Cependant le droit commercial se distingue notablement du droit civil. Le premier constat à relever est que le droit commercial est un droit pragmatique qui ne se préoccupe que peu des théories générales dans la mesure où il s’efforce simplement de donner au commerçant le moyen de réaliser ses affaires. Ce particularisme du droit commercial s’explique par les techniques juridiques particulières qu’il utilise :

1- la rapidité et la simplicité

Les commerçants ont observé que les formes juridiques constituent un obstacle à la conclusion des actes, c’est ce qui explique la mise en vigueur de la liberté de preuve en matière commerciale.
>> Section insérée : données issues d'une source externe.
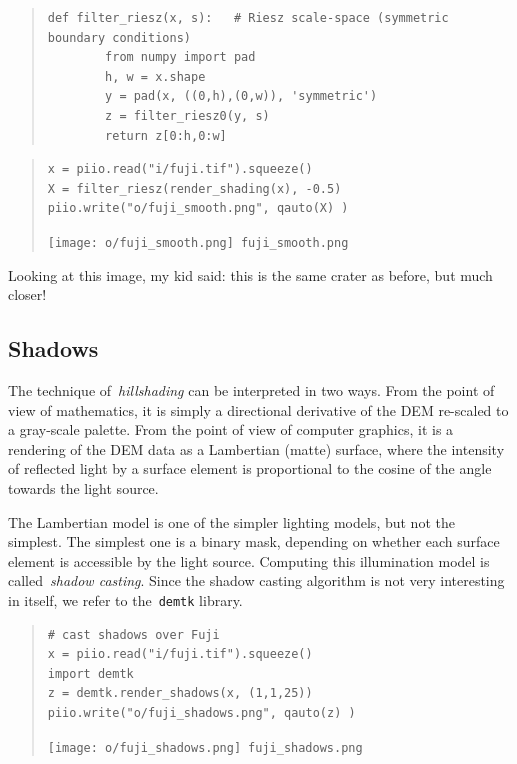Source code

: \begin{quote}
\begin{verbatim}
def filter_riesz(x, s):   # Riesz scale-space (symmetric boundary conditions)
        from numpy import pad
        h, w = x.shape
        y = pad(x, ((0,h),(0,w)), 'symmetric')
        z = filter_riesz0(y, s)
        return z[0:h,0:w]
\end{verbatim}
\end{quote}

\begin{quote}
\begin{verbatim}
x = piio.read("i/fuji.tif").squeeze()
X = filter_riesz(render_shading(x), -0.5)
piio.write("o/fuji_smooth.png", qauto(X) )
\end{verbatim}
\texttt{[image: o/fuji\_smooth.png]}~\verb+fuji_smooth.png+
\end{quote}

Looking at this image, my kid said: this is the same crater as before, but
much closer!



\clearpage
\subsection{Shadows}

The technique of~\emph{hillshading} can be interpreted in two ways.
From the point of view of mathematics, it is simply a directional derivative
of the DEM re-scaled to a gray-scale palette.
From the point of view of computer graphics, it is a rendering of the DEM
data as a Lambertian (matte) surface, where the intensity of reflected light
by a surface element is proportional to the cosine of the angle towards the
light source.

The Lambertian model is one of the simpler lighting models, but not the
simplest.  The simplest one is a binary mask, depending on whether each
surface element is accessible by the light source.  Computing this
illumination model is called~\emph{shadow casting}.  Since the shadow casting
algorithm is not very interesting in itself, we refer to the~\verb+demtk+
library.

\begin{quote}
\begin{verbatim}
# cast shadows over Fuji
x = piio.read("i/fuji.tif").squeeze()
import demtk
z = demtk.render_shadows(x, (1,1,25))
piio.write("o/fuji_shadows.png", qauto(z) )
\end{verbatim}
\texttt{[image: o/fuji\_shadows.png]}~\verb+fuji_shadows.png+
\end{quote}

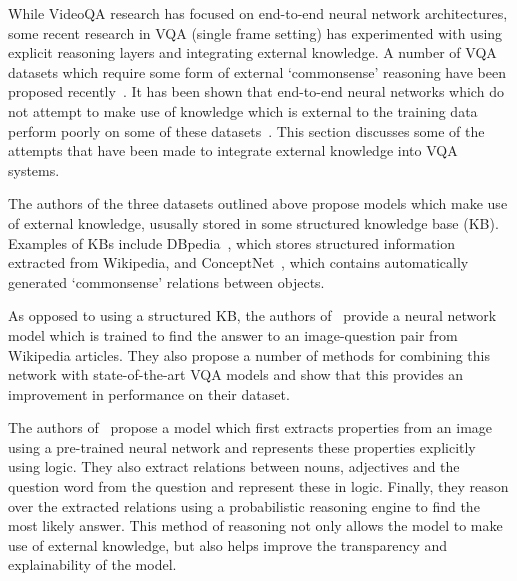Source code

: \documentclass[../interim.tex]{subfiles}
\begin{document}
While VideoQA research has focused on end-to-end neural network architectures, some recent research in VQA (single frame setting) has experimented with using explicit reasoning layers and integrating external knowledge. A number of VQA datasets which require some form of external `commonsense' reasoning have been proposed recently~\cite{dataset:ok-vqa, dataset:fvqa, dataset:kb-vqa}. It has been shown that end-to-end neural networks which do not attempt to make use of knowledge which is external to the training data perform poorly on some of these datasets~\cite{dataset:ok-vqa}. This section discusses some of the attempts that have been made to integrate external knowledge into VQA systems.

The authors of the three datasets outlined above propose models which make use of external knowledge, ususally stored in some structured knowledge base (KB). Examples of KBs include DBpedia~\cite{kb:dbpedia}, which stores structured information extracted from Wikipedia, and ConceptNet~\cite{kb:conceptnet}, which contains automatically generated `commonsense' relations between objects.

As opposed to using a structured KB, the authors of~\cite{dataset:ok-vqa} provide a neural network model which is trained to find the answer to an image-question pair from Wikipedia articles. They also propose a number of methods for combining this network with state-of-the-art VQA models and show that this provides an improvement in performance on their dataset.

The authors of~\cite{explicit-reasoning-vqa} propose a model which first extracts properties from an image using a pre-trained neural network and represents these properties explicitly using logic. They also extract relations between nouns, adjectives and the question word from the question and represent these in logic. Finally, they reason over the extracted relations using a probabilistic reasoning engine to find the most likely answer. This method of reasoning not only allows the model to make use of external knowledge, but also helps improve the transparency and explainability of the model.
\end{document}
De même que les opérations commerciales nécessite une certaine rapidité qui s’est traduite par l’instauration de procédures judiciaires simplifiée et par la mise en place d’une durée de prescription plus courte (en droit marocain 5 ans en vertu de l’article 5 du code commerce).

2- La publicité

La publicité est cruciale en matière commerciale, les besoins d’information des associés, des tiers et des salariés rendent nécessaire la publicité des situations et des actes commerciaux, on peut citer à titre d’exemple l’inscription au registre de commerce, dans les journaux d’annonces légales et dans le Bulletin Officiel. Cette publicité est justifiée aussi par l’instauration d’un climat de transparence nécessaire à tout essor économique.

3- le crédit

Nul ne peut contester le fait que le crédit constitue l’instrument inéluctable pour les commerçants. Sans le crédit le commerce est inconcevable. Les commerçants l’utilisent pour investir, pour cela ils ont inventé des techniques particulières telles que les effets de commerce et le nantissement.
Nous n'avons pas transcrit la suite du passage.